After residing on the corner of Elm Street and High Street for over 22 years, the painted wooden signboards that have traditionally served as advertisements for performing arts shows are no longer there.
Ever since the signboards were taken down, student groups and University administrators have discussed potential replacement advertising systems, though no formal decisions have been made yet. In the meantime, the space the signboards used to occupy remains vacant.
In the middle of November, two of the five boards fell out of their metal frame and onto the sidewalk after the frame broke due to rust damage. Yale Drama Coalition President Nicole Teran ’15 contacted the Undergraduate Production (UP) office, which is responsible for ensuring student safety when using equipment such as the signboards. The Yale Office of Facilities then removed the boards and their frame in late November, after discovering that the frame was damaged beyond repair.

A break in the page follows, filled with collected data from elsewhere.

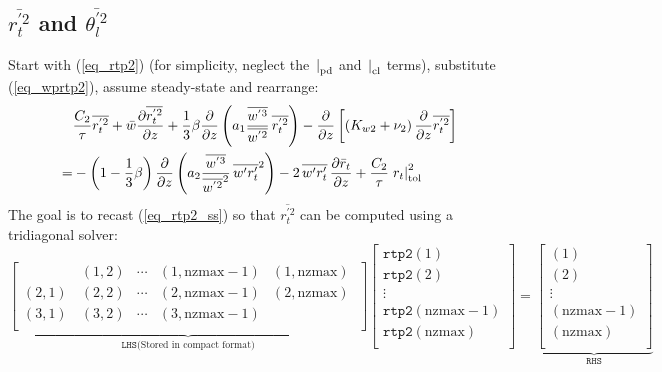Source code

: \documentclass[11pt,fleqn]{article}
\newcommand{\ptlder}[2]{\frac{\partial #1}{\partial #2}}
\begin{document}
\subsection{ $\overline{r_t^{'2}}$ and $\overline{\theta_l^{'2}}$ }

Start with (\ref{eq_rtp2}) (for simplicity, neglect the 
$\left.\right|_{\rm{pd}}$ and $\left.\right|_{\rm{cl}}$ terms), substitute 
(\ref{eq_wprtp2}), assume steady-state and rearrange:
%
\begin{equation}
\begin{split}
\label{eq_rtp2_ss}
& \dfrac{C_2}{\tau} \overline{r_t^{'2}}
+ \bar{w}\ptlder{\overline{r^{'2}_t}}{z}
+ \frac{1}{3} \beta
   \ptlder{}{z}
     \left( 
       a_1
       \frac{\overline{w^{'3}}}{\overline{w^{'2}}} \,
       \overline{r_t^{'2}}
     \right)
- \ptlder{}{z} \left[ \left( K_{w2} + \nu_2 \right)
                      \ptlder{}{z} \overline{r_t^{'2}}
               \right]  \\
=& - \left( 1 - \frac{1}{3}\beta \right)
       \ptlder{}{z}
         \left( 
           a_2
           \frac{\overline{w^{'3}}}{\overline{w^{'2}}^2} \,
           \overline{w'r_t'}^2
         \right)
   - 2 \, \overline{w'r'_t} \, \ptlder{\bar{r}_t}{z} 
   + \dfrac{C_2}{\tau} \left. r_t \right|_{\rm{tol}}^{2}
\end{split}
\end{equation}
%
The goal is to recast (\ref{eq_rtp2_ss}) so that $\overline{r_t^{'2}}$
can be computed using a tridiagonal solver:
%
\begin{displaymath}
\underbrace{
\begin{bmatrix}
\phantom{(x,x)} & (1,2) & \cdots & (1,\mathrm{nzmax}-1) & (1,\mathrm{nzmax}) \\
(2,1)           & (2,2) & \cdots & (2,\mathrm{nzmax}-1) & (2,\mathrm{nzmax}) \\
(3,1)           & (3,2) & \cdots & (3,\mathrm{nzmax}-1) & \phantom{(x,nzmax)}\\
\end{bmatrix}}_{\mathtt{LHS} \textrm{(Stored in compact format)}}
\begin{bmatrix}
\mathtt{rtp2}(1) \\
\mathtt{rtp2}(2) \\
\vdots \\
\mathtt{rtp2}(\mathrm{nzmax}-1) \\
\mathtt{rtp2}(\mathrm{nzmax}) \\
\end{bmatrix}
=
\underbrace{
\begin{bmatrix}
(1) \\
(2) \\
\vdots \\
(\mathrm{nzmax-1}) \\
(\mathrm{nzmax}) \\
\end{bmatrix}}_{\mathtt{RHS}}
\end{displaymath}
\end{document}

“I hope that the next iteration of signage can preserve what was loved about the signboards, while being easier and safer for students to use,” said Kate Krier, the head of UP.
In conversations with UP, students have suggested a number of potential replacements for the boards, ranging from wooden boards identical to the original signboards to large electronic display screens, said Senior Technical Director of UP Rorie Fitzsimons. He noted that though the search process is still in its early stages, he believes the performing arts community is somewhat divided between low-tech and high-tech advertising solutions. Fitzsimons said that the signboards’ primary users were improvisational comedy groups, adding that these groups tended to favor a more technologically advanced alternative to heavy wooden boards, based on past conversations with group leaders.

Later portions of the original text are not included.